أَلَا كُلُّكُمْ رَاعٍ وَكُلُّكُمْ مَسؤُولٌ عَنْ رَعِيَّتِهِ. فَالأَمِيرُ الَّذِي على النَّاسِ رَاعٍ وَهُوَ مَسْؤُولٌ عَنْ رَعِيَّتِهِ، وَالرَّجُلُ رَاعٍ عَلى أَهْلِ بَيْتِهِ وَهُوَ مَسْؤُولٌ عَنْهُمْ، وَالْمَرْأَةُ رَاعِيَةٌ عَلَى بَيْتِ بَعْلِهَا وَوَلَدِهِ وَهِيَ مَسْؤُولَةٌ عَنهُمْ، وَالعَبْدُ رَاعٍ عَلى مَالِ سَيِّدِهِ وَهُوَ مَسْؤُولٌ عَنْهُ. أَلَا فَكُلُّكُمْ رَاعٍ وَكُلُّكُمْ مَسْؤُولٌ عَنْ رَعِيَّتِهِ.
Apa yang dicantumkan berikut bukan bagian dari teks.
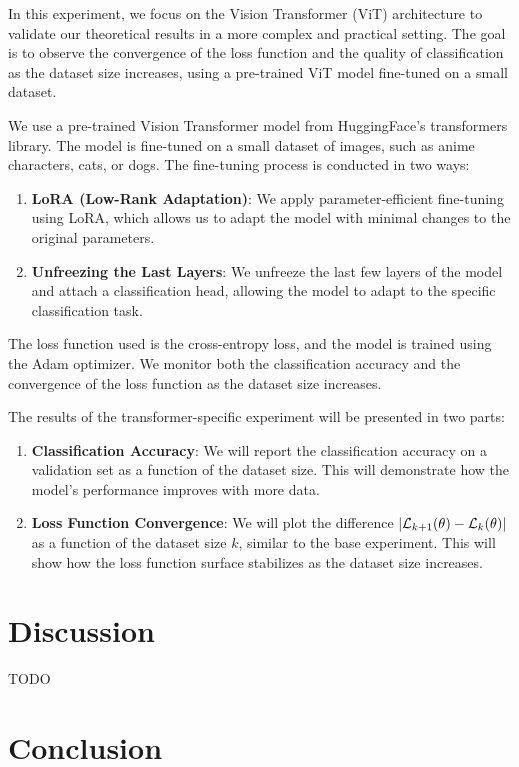 \documentclass{article}
\begin{document}
In this experiment, we focus on the Vision Transformer (ViT) architecture to validate our theoretical results in a more complex and practical setting. The goal is to observe the convergence of the loss function and the quality of classification as the dataset size increases, using a pre-trained ViT model fine-tuned on a small dataset.

We use a pre-trained Vision Transformer model from HuggingFace's transformers library. The model is fine-tuned on a small dataset of images, such as anime characters, cats, or dogs. The fine-tuning process is conducted in two ways:
\begin{enumerate}
\item \textbf{LoRA (Low-Rank Adaptation)}: We apply parameter-efficient fine-tuning using LoRA, which allows us to adapt the model with minimal changes to the original parameters.
\item \textbf{Unfreezing the Last Layers}: We unfreeze the last few layers of the model and attach a classification head, allowing the model to adapt to the specific classification task.
\end{enumerate}

The loss function used is the cross-entropy loss, and the model is trained using the Adam optimizer. We monitor both the classification accuracy and the convergence of the loss function as the dataset size increases.

The results of the transformer-specific experiment will be presented in two parts:
\begin{enumerate}
\item \textbf{Classification Accuracy}: We will report the classification accuracy on a validation set as a function of the dataset size. This will demonstrate how the model's performance improves with more data.
\item \textbf{Loss Function Convergence}: We will plot the difference 
$|\mathcal{L}_{k + 1}(\theta) - \mathcal{L}_{k}(\theta)|$ as a function of the dataset size $k$, similar to the base experiment. This will show how the loss function surface stabilizes as the dataset size increases.
\end{enumerate}

\section{Discussion}\label{sec:disc}

TODO

\section{Conclusion}\label{sec:concl}
\end{document}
“Ketahuilah, setiap dari kalian adalah pemimpin, dan kelak akan dimintai pertanggungjawaban atas kepemimpinannya. Al-Amir (pemimpin negara) yang memimpin banyak manusia, kelak akan dimintai pertanggungjawaban. Seorang suami yang memimpin keluarganya di rumah, juga akan dimintai pertanggungjawaban. Seorang istri yang memimpin (mengurus) rumah dan anak-anaknya juga akan dimintai pertanggungjawaban. Bahkan sampai seorang budak pun akan dimintai pertanggungjawaban atas penjagaan harta tuannya. Ketahuilah, setiap dari kalian adalah pemimpin, dan setiap dari kalian kelak akan ditanya atas kepemimpinannya.”[5]

2. Pentingnya memperhatikan keadaan orang-orang fakir di sekitar kita

Terlebih bagi kita yang memiliki kelebihan harta. Hal ini sebagaimana yang dilakukan oleh Umar, ketika mengetahui bahwa ada rakyatnya, bahkan gubernurnya yang fakir, beliau langsung memberikan seribu dinar. Nggak tanggung-tanggung.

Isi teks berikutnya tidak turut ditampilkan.